INSTRUCTIONS TO FOLLOW: Return the data exactly, with all pictures removed.

(Stored dataset items)

---+---

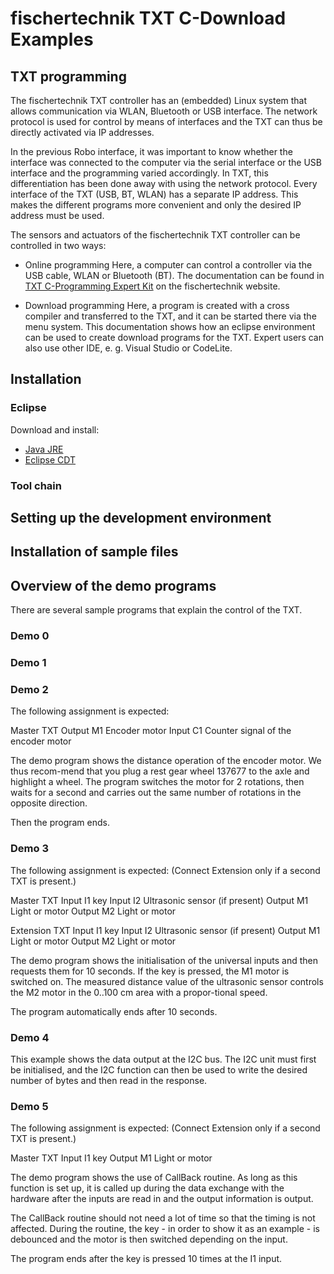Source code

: # fischertechnik TXT C-Download Examples

## TXT programming

The fischertechnik TXT controller has an (embedded) Linux system that allows communication via WLAN, Bluetooth or USB interface. 
The network protocol is used for control by means of interfaces and the TXT can thus be directly activated via IP addresses. 

In the previous Robo interface, it was important to know whether the interface was connected to the computer via the serial interface or the USB interface and the programming varied accordingly.
In TXT, this differentiation has been done away with using the network protocol. Every interface of the TXT (USB, BT, WLAN) has a separate IP address. This makes the different programs more convenient and only the desired IP address must be used.

The sensors and actuators of the fischertechnik TXT controller can be controlled in two ways:

- Online programming
Here, a computer can control a controller via the USB cable, WLAN or Bluetooth (BT). The documentation can be found in 
[TXT C-Programming Expert Kit](https://www.fischertechnik.de/-/media/fischertechnik/fite/service/downloads/robotics/txt-controller/documents/09-txt-c-programming-expert-kit.ashx) on the fischertechnik website.

-	Download programming
Here, a program is created with a cross compiler and transferred to the TXT, and it can be started there via the menu system. This documentation shows how an eclipse environment can be used to create download programs for the TXT. Expert users can also use other IDE, e. g. Visual Studio or CodeLite.

## Installation

### Eclipse
Download and install:
- [Java JRE](http://www.oracle.com/technetwork/java/javase/downloads/jre8-downloads-2133155.html)
- [Eclipse CDT](http://www.eclipse.org/downloads/packages/release/photon/r/eclipse-ide-cc-developers)

### Tool chain

## Setting up the development environment

## Installation of sample files

## Overview of the demo programs
There are several sample programs that explain the control of the TXT.

###	Demo 0

###	Demo 1

###	Demo 2
The following assignment is expected: 

Master TXT	Output M1	Encoder motor
	Input C1	Counter signal of the encoder motor

The demo program shows the distance operation of the encoder motor. We thus recom-mend that you plug a rest gear wheel 137677 to the axle and highlight a wheel.
The program switches the motor for 2 rotations, then waits for a second and carries out the same number of rotations in the opposite direction.

Then the program ends.

###	Demo 3
The following assignment is expected: 
(Connect Extension only if a second TXT is present.)

Master TXT	Input I1	key
	Input I2	Ultrasonic sensor (if present)
	Output M1	Light or motor
	Output M2	Light or motor

Extension TXT	Input I1	key
	Input I2	Ultrasonic sensor (if present)
	Output M1	Light or motor
	Output M2	Light or motor

The demo program shows the initialisation of the universal inputs and then requests them for 10 seconds. If the key is pressed, the M1 motor is switched on. The measured distance value of the ultrasonic sensor controls the M2 motor in the 0..100 cm area with a propor-tional speed.

The program automatically ends after 10 seconds.

###	Demo 4
This example shows the data output at the I2C bus.
The I2C unit must first be initialised, and the I2C function can then be used to write the desired number of bytes and then read in the response.

###	Demo 5
The following assignment is expected: 
(Connect Extension only if a second TXT is present.)

Master TXT	Input I1	key
	Output M1	Light or motor

The demo program shows the use of CallBack routine. As long as this function is set up, it is called up during the data exchange with the hardware after the inputs are read in and the output information is output. 

The CallBack routine should not need a lot of time so that the timing is not affected. During the routine, the key - in order to show it as an example - is debounced and the motor is then switched depending on the input.

The program ends after the key is pressed 10 times at the I1 input.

---+---

RESULT BELOW:
Source code

: # fischertechnik TXT C-Download Examples

## TXT programming

The fischertechnik TXT controller has an (embedded) Linux system that allows communication via WLAN, Bluetooth or USB interface. 
The network protocol is used for control by means of interfaces and the TXT can thus be directly activated via IP addresses. 

In the previous Robo interface, it was important to know whether the interface was connected to the computer via the serial interface or the USB interface and the programming varied accordingly.
In TXT, this differentiation has been done away with using the network protocol. Every interface of the TXT (USB, BT, WLAN) has a separate IP address. This makes the different programs more convenient and only the desired IP address must be used.

The sensors and actuators of the fischertechnik TXT controller can be controlled in two ways:

- Online programming
Here, a computer can control a controller via the USB cable, WLAN or Bluetooth (BT). The documentation can be found in 
[TXT C-Programming Expert Kit](https://www.fischertechnik.de/-/media/fischertechnik/fite/service/downloads/robotics/txt-controller/documents/09-txt-c-programming-expert-kit.ashx) on the fischertechnik website.

-	Download programming
Here, a program is created with a cross compiler and transferred to the TXT, and it can be started there via the menu system. This documentation shows how an eclipse environment can be used to create download programs for the TXT. Expert users can also use other IDE, e. g. Visual Studio or CodeLite.

## Installation

### Eclipse
Download and install:
- [Java JRE](http://www.oracle.com/technetwork/java/javase/downloads/jre8-downloads-2133155.html)
- [Eclipse CDT](http://www.eclipse.org/downloads/packages/release/photon/r/eclipse-ide-cc-developers)

### Tool chain

## Setting up the development environment

## Installation of sample files

## Overview of the demo programs
There are several sample programs that explain the control of the TXT.

###	Demo 0

###	Demo 1

###	Demo 2
The following assignment is expected: 

Master TXT	Output M1	Encoder motor
	Input C1	Counter signal of the encoder motor

The demo program shows the distance operation of the encoder motor. We thus recom-mend that you plug a rest gear wheel 137677 to the axle and highlight a wheel.
The program switches the motor for 2 rotations, then waits for a second and carries out the same number of rotations in the opposite direction.

Then the program ends.

###	Demo 3
The following assignment is expected: 
(Connect Extension only if a second TXT is present.)

Master TXT	Input I1	key
	Input I2	Ultrasonic sensor (if present)
	Output M1	Light or motor
	Output M2	Light or motor

Extension TXT	Input I1	key
	Input I2	Ultrasonic sensor (if present)
	Output M1	Light or motor
	Output M2	Light or motor

The demo program shows the initialisation of the universal inputs and then requests them for 10 seconds. If the key is pressed, the M1 motor is switched on. The measured distance value of the ultrasonic sensor controls the M2 motor in the 0..100 cm area with a propor-tional speed.

The program automatically ends after 10 seconds.

###	Demo 4
This example shows the data output at the I2C bus.
The I2C unit must first be initialised, and the I2C function can then be used to write the desired number of bytes and then read in the response.

###	Demo 5
The following assignment is expected: 
(Connect Extension only if a second TXT is present.)

Master TXT	Input I1	key
	Output M1	Light or motor

The demo program shows the use of CallBack routine. As long as this function is set up, it is called up during the data exchange with the hardware after the inputs are read in and the output information is output. 

The CallBack routine should not need a lot of time so that the timing is not affected. During the routine, the key - in order to show it as an example - is debounced and the motor is then switched depending on the input.

The program ends after the key is pressed 10 times at the I1 input.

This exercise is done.